Agents need not fear disruption from insurtechs, or at least not all of them. While there’s a good percentage of startups looking to replace agent distribution, there’s a growing number of insurtechs looking to help the agent distribution channel, too, says Steve Anderson, long-time technology authority for agents. “It’s not quite as unbalanced as some people think it is.”

Ron Berg, Agents Council for Technology (ACT) executive director, agrees, adding that while in the past insurtechs may have been viewed as “disruptors” to the agency model that’s not the case today. “We need to drop the term disrupter because it clouds what is really available for innovation and what we can learn from and use as a distribution channel,” Berg said.

According to Berg, technology is both accelerating and merging to the benefit of agencies. He sees two categories of insurtechs: those trying to take over the independent agency segment and those trying to partner with independent agents, vendors and carriers.

There are so many new insurtech ventures it’s difficult to track and Berg and others predict continued investment in agency-focused insurtechs. “We are absolutely going to see more expansion,” Berg said.

Anderson, agrees, that the opportunities for insurtech platforms focused on the agency distribution system are plentiful — especially those focused on improving the customer experience and increasing operational efficiency. “Those to me are the two areas where I see lots of startups,” he said.

Threats to the agency channel will continue as well because some will always see agents and brokers as an unnecessary middleman. “But, frankly, we’ve heard for 25 years that the agent was dead and there hasn’t been much change,” he said.

However, agents and brokers can’t rest on their laurels, according to the veteran agency consultant, who urges them to adopt an “innovation mindset.”

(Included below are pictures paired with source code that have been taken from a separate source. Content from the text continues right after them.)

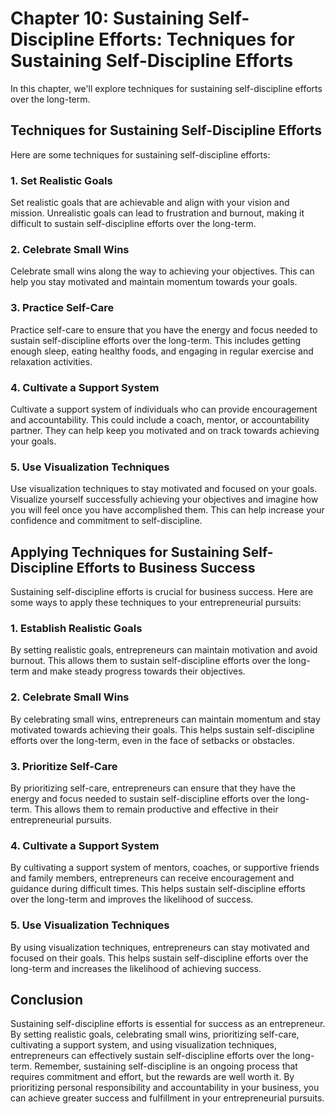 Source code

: Chapter 10: Sustaining Self-Discipline Efforts: Techniques for Sustaining Self-Discipline Efforts
=================================================================================================

In this chapter, we'll explore techniques for sustaining self-discipline efforts over the long-term.

Techniques for Sustaining Self-Discipline Efforts
-------------------------------------------------

Here are some techniques for sustaining self-discipline efforts:

### 1. Set Realistic Goals

Set realistic goals that are achievable and align with your vision and mission. Unrealistic goals can lead to frustration and burnout, making it difficult to sustain self-discipline efforts over the long-term.

### 2. Celebrate Small Wins

Celebrate small wins along the way to achieving your objectives. This can help you stay motivated and maintain momentum towards your goals.

### 3. Practice Self-Care

Practice self-care to ensure that you have the energy and focus needed to sustain self-discipline efforts over the long-term. This includes getting enough sleep, eating healthy foods, and engaging in regular exercise and relaxation activities.

### 4. Cultivate a Support System

Cultivate a support system of individuals who can provide encouragement and accountability. This could include a coach, mentor, or accountability partner. They can help keep you motivated and on track towards achieving your goals.

### 5. Use Visualization Techniques

Use visualization techniques to stay motivated and focused on your goals. Visualize yourself successfully achieving your objectives and imagine how you will feel once you have accomplished them. This can help increase your confidence and commitment to self-discipline.

Applying Techniques for Sustaining Self-Discipline Efforts to Business Success
------------------------------------------------------------------------------

Sustaining self-discipline efforts is crucial for business success. Here are some ways to apply these techniques to your entrepreneurial pursuits:

### 1. Establish Realistic Goals

By setting realistic goals, entrepreneurs can maintain motivation and avoid burnout. This allows them to sustain self-discipline efforts over the long-term and make steady progress towards their objectives.

### 2. Celebrate Small Wins

By celebrating small wins, entrepreneurs can maintain momentum and stay motivated towards achieving their goals. This helps sustain self-discipline efforts over the long-term, even in the face of setbacks or obstacles.

### 3. Prioritize Self-Care

By prioritizing self-care, entrepreneurs can ensure that they have the energy and focus needed to sustain self-discipline efforts over the long-term. This allows them to remain productive and effective in their entrepreneurial pursuits.

### 4. Cultivate a Support System

By cultivating a support system of mentors, coaches, or supportive friends and family members, entrepreneurs can receive encouragement and guidance during difficult times. This helps sustain self-discipline efforts over the long-term and improves the likelihood of success.

### 5. Use Visualization Techniques

By using visualization techniques, entrepreneurs can stay motivated and focused on their goals. This helps sustain self-discipline efforts over the long-term and increases the likelihood of achieving success.

Conclusion
----------

Sustaining self-discipline efforts is essential for success as an entrepreneur. By setting realistic goals, celebrating small wins, prioritizing self-care, cultivating a support system, and using visualization techniques, entrepreneurs can effectively sustain self-discipline efforts over the long-term. Remember, sustaining self-discipline is an ongoing process that requires commitment and effort, but the rewards are well worth it. By prioritizing personal responsibility and accountability in your business, you can achieve greater success and fulfillment in your entrepreneurial pursuits.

“I think it’s really difficult for agents and brokers to truly innovate and their mindset is an issue,” he said. He reminds agents that while there is always a risk in action, in doing something, today there is perhaps a “greater risk in not doing something, in inaction.”

Agencies must experiment with insurtech to find the right fit, Anderson says.

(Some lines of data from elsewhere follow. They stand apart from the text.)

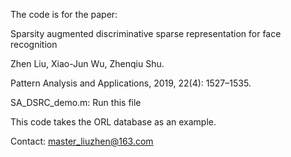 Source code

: The code is for the paper:

Sparsity augmented discriminative sparse representation for face recognition

Zhen Liu, Xiao-Jun Wu, Zhenqiu Shu.

Pattern Analysis and Applications, 2019, 22(4): 1527–1535.

SA_DSRC_demo.m: Run this file

This code takes the ORL database as an example.

Contact: master_liuzhen@163.com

First, he advises agents to be aware of what’s “out there.” They should read, look and listen to what’s going in agency technology advancements, Anderson says.

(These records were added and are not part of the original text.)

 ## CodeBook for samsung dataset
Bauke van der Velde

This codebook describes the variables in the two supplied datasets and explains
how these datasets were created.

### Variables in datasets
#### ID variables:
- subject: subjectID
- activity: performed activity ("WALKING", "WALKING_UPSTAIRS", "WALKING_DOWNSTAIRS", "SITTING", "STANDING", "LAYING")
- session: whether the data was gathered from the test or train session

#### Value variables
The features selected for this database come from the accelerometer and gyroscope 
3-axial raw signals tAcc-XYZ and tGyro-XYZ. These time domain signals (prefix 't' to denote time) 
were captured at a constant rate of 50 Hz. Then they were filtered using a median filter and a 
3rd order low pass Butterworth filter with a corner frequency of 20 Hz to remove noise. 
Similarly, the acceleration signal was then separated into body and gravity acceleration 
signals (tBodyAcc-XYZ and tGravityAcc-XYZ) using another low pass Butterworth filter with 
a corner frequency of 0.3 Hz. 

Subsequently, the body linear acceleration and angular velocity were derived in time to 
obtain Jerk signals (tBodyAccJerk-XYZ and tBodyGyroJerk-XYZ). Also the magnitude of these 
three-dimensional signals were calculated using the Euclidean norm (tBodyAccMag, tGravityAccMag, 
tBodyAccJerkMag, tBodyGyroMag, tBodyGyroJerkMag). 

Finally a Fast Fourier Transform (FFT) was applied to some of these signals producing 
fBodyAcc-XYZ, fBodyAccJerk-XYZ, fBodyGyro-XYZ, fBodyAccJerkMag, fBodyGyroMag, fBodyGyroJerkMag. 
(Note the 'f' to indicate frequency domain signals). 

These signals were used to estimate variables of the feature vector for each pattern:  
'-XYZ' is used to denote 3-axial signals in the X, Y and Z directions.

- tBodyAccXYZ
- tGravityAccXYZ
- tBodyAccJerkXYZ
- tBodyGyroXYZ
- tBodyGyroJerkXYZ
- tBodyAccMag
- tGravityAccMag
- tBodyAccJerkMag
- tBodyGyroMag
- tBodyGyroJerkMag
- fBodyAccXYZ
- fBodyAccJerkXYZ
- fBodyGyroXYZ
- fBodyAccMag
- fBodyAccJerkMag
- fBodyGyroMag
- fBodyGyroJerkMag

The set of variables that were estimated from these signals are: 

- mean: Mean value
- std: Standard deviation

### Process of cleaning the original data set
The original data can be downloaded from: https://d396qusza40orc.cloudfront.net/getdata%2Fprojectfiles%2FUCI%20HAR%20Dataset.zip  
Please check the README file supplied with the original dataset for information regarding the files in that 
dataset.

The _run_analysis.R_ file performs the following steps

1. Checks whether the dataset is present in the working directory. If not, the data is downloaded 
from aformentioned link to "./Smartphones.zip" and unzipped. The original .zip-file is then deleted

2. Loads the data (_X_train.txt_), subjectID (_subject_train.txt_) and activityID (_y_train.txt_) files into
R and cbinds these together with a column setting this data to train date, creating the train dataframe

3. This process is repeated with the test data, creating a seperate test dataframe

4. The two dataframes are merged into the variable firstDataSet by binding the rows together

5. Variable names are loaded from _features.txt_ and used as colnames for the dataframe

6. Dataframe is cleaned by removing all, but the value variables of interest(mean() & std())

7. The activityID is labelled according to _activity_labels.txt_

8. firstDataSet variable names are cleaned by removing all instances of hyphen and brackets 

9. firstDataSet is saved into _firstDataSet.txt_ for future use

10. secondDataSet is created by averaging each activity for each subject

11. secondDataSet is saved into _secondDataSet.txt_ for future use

Second, agencies should understand that technology isn’t perfect and some insurtechs won’t work. “They’re going to fail, and that’s a necessary part of the process.”

Third, agents must try and then try again. It’s cheaper today than ever before to try a new technology platform, he said. “You’ve got to be willing to experiment to find the real nuggets that are going to work, and mindset is really key here. The impediment will always be, ‘We’ve never done it that way.’ That’s just not a viable answer to anything anymore.”

Small commercial lines is one area ripe for insurtech innovation and there’s no shortage of players looking to revolutionize this space. Small commercial rating has been a losing proposition for most agents and brokers. According to Anderson there have been many attempts to make small commercial rating more efficient, but the cost of obtaining a policy quote remains high and often unprofitable for agencies.

“Comparative rating in personal lines has streamlined the quoting process (making it more efficient) but we don’t have the same type of process for small commercial,” Anderson said.

Not all insurtechs are out to displace agents.

“If somebody can streamline that process, from both a sales growth (perspective) as well as an operational efficiency perspective, that would be a huge advantage.”

Not all insurtechs are out to displace agents. For every incumbent insurer investing in or partnering with online platforms that bypass agents and brokers, there is at least one committed to agents and the small business market.

In this report, Insurance Journal examined several insurtech options that are looking to help the agency channel in small commercial lines.

xagent

Touted as a single-entry market access solution for property/casualty agents, xagent announced in March the closing of a $2.1 million seed funding round in which NFP Property & Casualty Insurance Services Inc., and Insgroup, a Houston-based privately held independent broker, participated. The startup also has the financial support and backing of several other top 100 agencies.

Terry Scali, CEO, NFP’s P&C division, and Brian Kapiloff, CEO of Insgroup, helped to spearhead the seed funding, according to Bryan Baird, president and CEO of xagent.

NFP and Insgroup are among a growing number of xagent fans — more than 500 thus far, according to the firm — that have registered for the upcoming beta release of xagent’s new Universal Submission App.

Scali describes xagent as similar to personal lines rating platforms but for small commercial lines accounts.

“At the moment our account managers, account executives and producers have to go online to the insurance company rating portal, input information that’s already in our systems and generate a single quote from a single carrier,” he told Insurance Journal. “If we can multiply that effect with one single source technology and remove our people from the process of sitting in front of rating systems, then we increase our efficiency and that delivers a better relationship between us and our participating carriers.”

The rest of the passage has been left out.